Doctrine in US trademark law

Nominative use, also "nominative fair use", is a legal doctrine that provides an affirmative defense to trademark infringement as enunciated by the United States Ninth Circuit, by which a person may use the trademark of another as a reference to describe the other product, or to compare it to their own. Nominative use may be considered to be either related to, or a type of "trademark fair use" (sometimes called "classic fair use" or "statutory fair use"). All "trademark fair use" doctrines, however classified, are distinct from the fair use doctrine in copyright law. However, the fair use of a trademark may be protected under copyright laws depending on the complexity or creativity of the mark as a design logo.

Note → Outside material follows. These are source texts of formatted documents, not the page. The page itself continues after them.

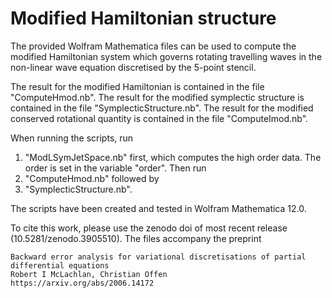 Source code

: # Modified Hamiltonian structure

The provided Wolfram Mathematica files can be used to compute the modified Hamiltonian system which governs rotating travelling waves in the non-linear wave equation discretised by the 5-point stencil. 

The result for the modified Hamiltonian is contained in the file "ComputeHmod.nb". 
The result for the modified symplectic structure is contained in the file "SymplecticStructure.nb".
The result for the modified conserved rotational quantity is contained in the file "ComputeImod.nb". 

When running the scripts, run 
1) "ModLSymJetSpace.nb" first, which computes the high order data. The order is set in the variable "order". Then run 
2) "ComputeHmod.nb" followed by
3) "SymplecticStructure.nb".

The scripts have been created and tested in Wolfram Mathematica 12.0.

To cite this work, please use the zenodo doi of most recent release (10.5281/zenodo.3905510). The files accompany the preprint

	Backward error analysis for variational discretisations of partial differential equations
	Robert I McLachlan, Christian Offen
	https://arxiv.org/abs/2006.14172
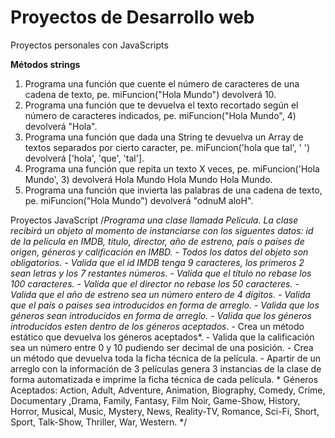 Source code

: # Proyectos de Desarrollo web

Proyectos personales con JavaScripts

**Métodos strings**

1. Programa una función que cuente el número de caracteres de una cadena de texto, pe. miFuncion("Hola Mundo") devolverá 10.
2. Programa una función que te devuelva el texto recortado según el número de caracteres indicados, pe. miFuncion("Hola Mundo", 4) devolverá "Hola".
3. Programa una función que dada una String te devuelva un Array de textos separados por cierto caracter, pe. miFuncion('hola que tal', ' ') devolverá ['hola', 'que', 'tal'].
4. Programa una función que repita un texto X veces, pe. miFuncion('Hola Mundo', 3) devolverá Hola Mundo Hola Mundo Hola Mundo.
5. Programa una función que invierta las palabras de una cadena de texto, pe. miFuncion("Hola Mundo") devolverá "odnuM aloH".

Proyectos JavaScript
/*Programa una clase llamada Pelicula.
        La clase recibirá un objeto al momento de instanciarse con los siguentes datos: id de la película en IMDB, titulo, director, año de estreno, país o países de origen, géneros y calificación en IMBD.
          - Todos los datos del objeto son obligatorios.
          - Valida que el id IMDB tenga 9 caracteres, los primeros 2 sean letras y los 7 restantes números.
          - Valida que el título no rebase los 100 caracteres.
          - Valida que el director no rebase los 50 caracteres.
          - Valida que el año de estreno sea un número entero de 4 dígitos.
          - Valida que el país o paises sea introducidos en forma de arreglo.
          - Valida que los géneros sean introducidos en forma de arreglo.
          - Valida que los géneros introducidos esten dentro de los géneros aceptados*.
          - Crea un método estático que devuelva los géneros aceptados*.
          - Valida que la calificación sea un número entre 0 y 10 pudiendo ser decimal de una posición.
          - Crea un método que devuelva toda la ficha técnica de la película.
          - Apartir de un arreglo con la información de 3 películas genera 3 instancias de la clase de forma automatizada e imprime la ficha técnica de cada película.
        * Géneros Aceptados: Action, Adult, Adventure, Animation, Biography, Comedy, Crime, Documentary ,Drama, Family, Fantasy, Film Noir, Game-Show, History, Horror, Musical, Music, Mystery, News, Reality-TV, Romance, Sci-Fi, Short, Sport, Talk-Show, Thriller, War, Western.
        */

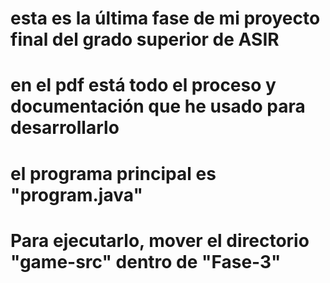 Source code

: # esta es la última fase de mi proyecto final del grado superior de ASIR
# en el pdf está todo el proceso y documentación que he usado para desarrollarlo
# el programa principal es "program.java"
# Para ejecutarlo, mover el directorio "game-src" dentro de "Fase-3"
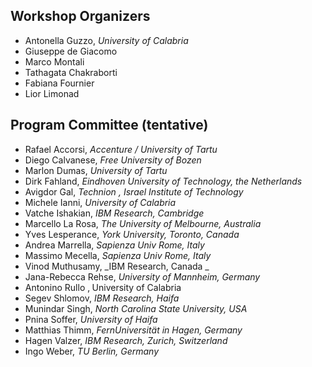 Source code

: ## Workshop Organizers
- Antonella Guzzo, _University of Calabria_
- Giuseppe de Giacomo
- Marco Montali
- Tathagata Chakraborti 
- Fabiana Fournier 
- Lior Limonad 

## Program Committee (tentative)

- Rafael Accorsi, _Accenture / University of Tartu_
- Diego Calvanese, _Free University of Bozen_
- Marlon Dumas, _University of Tartu_
- Dirk Fahland, _Eindhoven University of Technology, the Netherlands_
- Avigdor Gal, _Technion ‚ Israel Institute of Technology_
- Michele Ianni, _University of Calabria_
- Vatche Ishakian, _IBM Research, Cambridge_
- Marcello La Rosa, _The University of Melbourne, Australia_
- Yves Lesperance, _York University, Toronto, Canada_
- Andrea Marrella, _Sapienza Univ Rome, Italy_
- Massimo Mecella, _Sapienza Univ Rome, Italy_
- Vinod Muthusamy, _IBM Research, Canada _
- Jana-Rebecca Rehse, _University of Mannheim, Germany_
- Antonino Rullo ‚ University of Calabria
- Segev Shlomov, _IBM Research, Haifa_
- Munindar Singh, _North Carolina State University, USA_
- Pnina Soffer, _University of Haifa_
- Matthias Thimm, _FernUniversität in Hagen, Germany_
- Hagen Valzer, _IBM Research, Zurich, Switzerland_
- Ingo Weber, _TU Berlin, Germany_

The nominative use test essentially states that one party may use or refer to the trademark of another if:

1. The product or service cannot be readily identified without using the trademark (e.g. trademark is descriptive of a person, place, or product attribute).
2. The user only uses as much of the mark as is necessary for the identification (e.g. the words but not the font or symbol).
3. The user does nothing to suggest sponsorship or endorsement by the trademark holder. This applies even if the nominative use is commercial, and the same test applies to metatags.

Furthermore, if a use is found to be nominative, then by the definition of non-trademark uses, it can not dilute the trademark.

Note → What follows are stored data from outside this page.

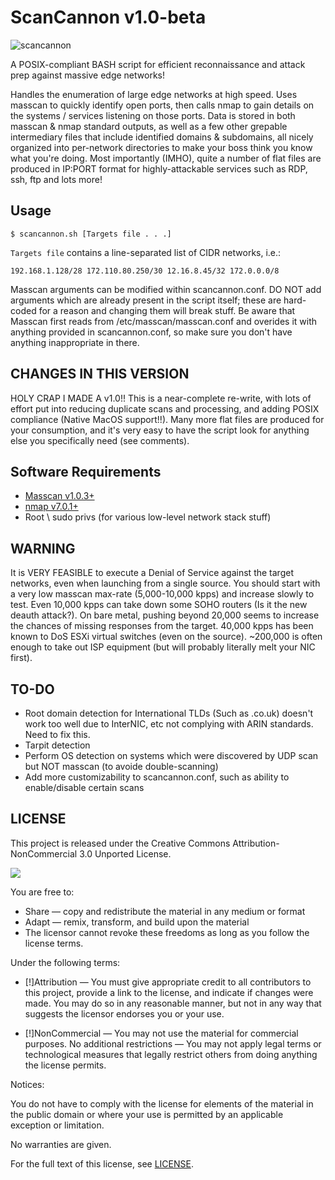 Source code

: # ScanCannon v1.0-beta

![scancannon](https://i.kym-cdn.com/photos/images/original/000/175/719/1155844718213mp8.jpg)

A POSIX-compliant BASH script for efficient reconnaissance and attack prep against massive edge networks!

Handles the enumeration of large edge networks at high speed. Uses masscan to quickly identify open ports, then calls nmap to gain details on the systems / services listening on those ports. Data is stored in both masscan & nmap standard outputs, as well as a few other grepable intermediary files that include identified domains & subdomains, all nicely organized into per-network directories to make your boss think you know what you're doing. Most importantly (IMHO), quite a number of flat files are produced in IP:PORT format for highly-attackable services such as RDP, ssh, ftp and lots more!

## Usage

`$ scancannon.sh [Targets file . . .]`

`Targets file` contains a line-separated list of CIDR networks, i.e.:

`
192.168.1.128/28
172.110.80.250/30
12.16.8.45/32
172.0.0.0/8
`

Masscan arguments can be modified within scancannon.conf. DO NOT add arguments which are already present in the script itself; these are hard-coded for a reason and changing them will break stuff. Be aware that Masscan first reads from /etc/masscan/masscan.conf and overides it with anything provided in scancannon.conf, so make sure you don't have anything inappropriate in there.

## CHANGES IN THIS VERSION

HOLY CRAP I MADE A v1.0!! This is a near-complete re-write, with lots of effort put into reducing duplicate scans and processing, and adding POSIX compliance (Native MacOS support!!). Many more flat files are produced for your consumption, and it's very easy to have the script look for anything else you specifically need (see comments). 

## Software Requirements

* [Masscan v1.0.3+](https://github.com/robertdavidgraham/masscan)
* [nmap v7.0.1+](https://github.com/nmap/nmap)
* Root \ sudo privs (for various low-level network stack stuff)

## WARNING

It is VERY FEASIBLE to execute a Denial of Service against the target networks, even when launching from a single source. You should start with a very low masscan max-rate (5,000-10,000 kpps) and increase slowly to test. Even 10,000 kpps can take down some SOHO routers (Is it the new deauth attack?). On bare metal, pushing beyond 20,000 seems to increase the chances of missing responses from the target. 40,000 kpps has been known to DoS ESXi virtual switches (even on the source). ~200,000 is often enough to take out ISP equipment (but will probably literally melt your NIC first).

## TO-DO

* Root domain detection for International TLDs (Such as .co.uk) doesn't work too well due to InterNIC, etc not complying with ARIN standards. Need to fix this.
* Tarpit detection
* Perform OS detection on systems which were discovered by UDP scan but NOT masscan (to avoide double-scanning)
* Add more customizability to scancannon.conf, such as ability to enable/disable certain scans

## LICENSE

This project is released under the Creative Commons Attribution-NonCommercial 3.0 Unported License.

![](https://upload.wikimedia.org/wikipedia/commons/9/99/Cc-by-nc_icon.svg)

You are free to:

* Share — copy and redistribute the material in any medium or format
* Adapt — remix, transform, and build upon the material
* The licensor cannot revoke these freedoms as long as you follow the license terms.

Under the following terms:

* [!]Attribution — You must give appropriate credit to all contributors to this project, provide a link to the license, and indicate if changes were made. You may do so in any reasonable manner, but not in any way that suggests the licensor endorses you or your use.

* [!]NonCommercial — You may not use the material for commercial purposes.
No additional restrictions — You may not apply legal terms or technological measures that legally restrict others from doing anything the license permits.

Notices:

You do not have to comply with the license for elements of the material in the public domain or where your use is permitted by an applicable exception or limitation.

No warranties are given.

For the full text of this license, see [LICENSE](https://github.com/johnnyxmas/ScanCannon/blob/master/LICENSE).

Nominative use does not require that ownership of the trademark be acknowledged, for example by use of a sentence such as "UNIX is a registered trademark of The Open Group". Such statements may, however, be required by the terms of a license agreement between the parties, and they may be prudent (and courteous) as a way of preventing misunderstandings or allegations of passing off.

==History of the doctrine==
The nominative use doctrine was first enunciated in 1992 by the U.S. Court of Appeals for the Ninth Circuit in New Kids on the Block v. News America Publishing, Inc. In New Kids on the Block, the court had examined a "New Kids on the Block survey" performed by the defendant, and found that there was no way to ask people their opinion of the band without using its name. For instance, one could refer to the Minnesota Twins as "that professional baseball team from Minnesota," but it is much more acceptable to just refer to them by their trade name.

In Playboy Enterprises, Inc. v. Welles, where Playboy Playmate Terri Welles was sued for using the trademarked term "Playmate of the Year" in a meta keyword within the HTML code of her website. The court found that Welles had to use the term to completely describe herself, as she had been given that title by the trademark holder. In other words, individuals are not compelled by trademark law to use "absurd turns of phrase" simply to avoid trademark liability.

In New Kids and in Playboy v. Welles, the courts examined older cases, identifying a unifying principle that they then named "nominative use". Among the older cases cited by the Court in Playboy v. Welles was Volkswagenwerk Aktiengesellschaft v. Church, in which the Ninth Circuit had ruled that an independent auto repair shop that specialized in repairing Volkswagen cars and mentioned that fact in their advertising was not liable for trademark infringement so long as they did not claim or imply that they had any business relationship with the Volkswagen company. In the case of Yue v. MSC Software Corporation,
the Northern District of California held that the nominative fair use defense is a burden-shifting defense properly decided at the summary judgment stage and would be premature to raise in a motion to dismiss.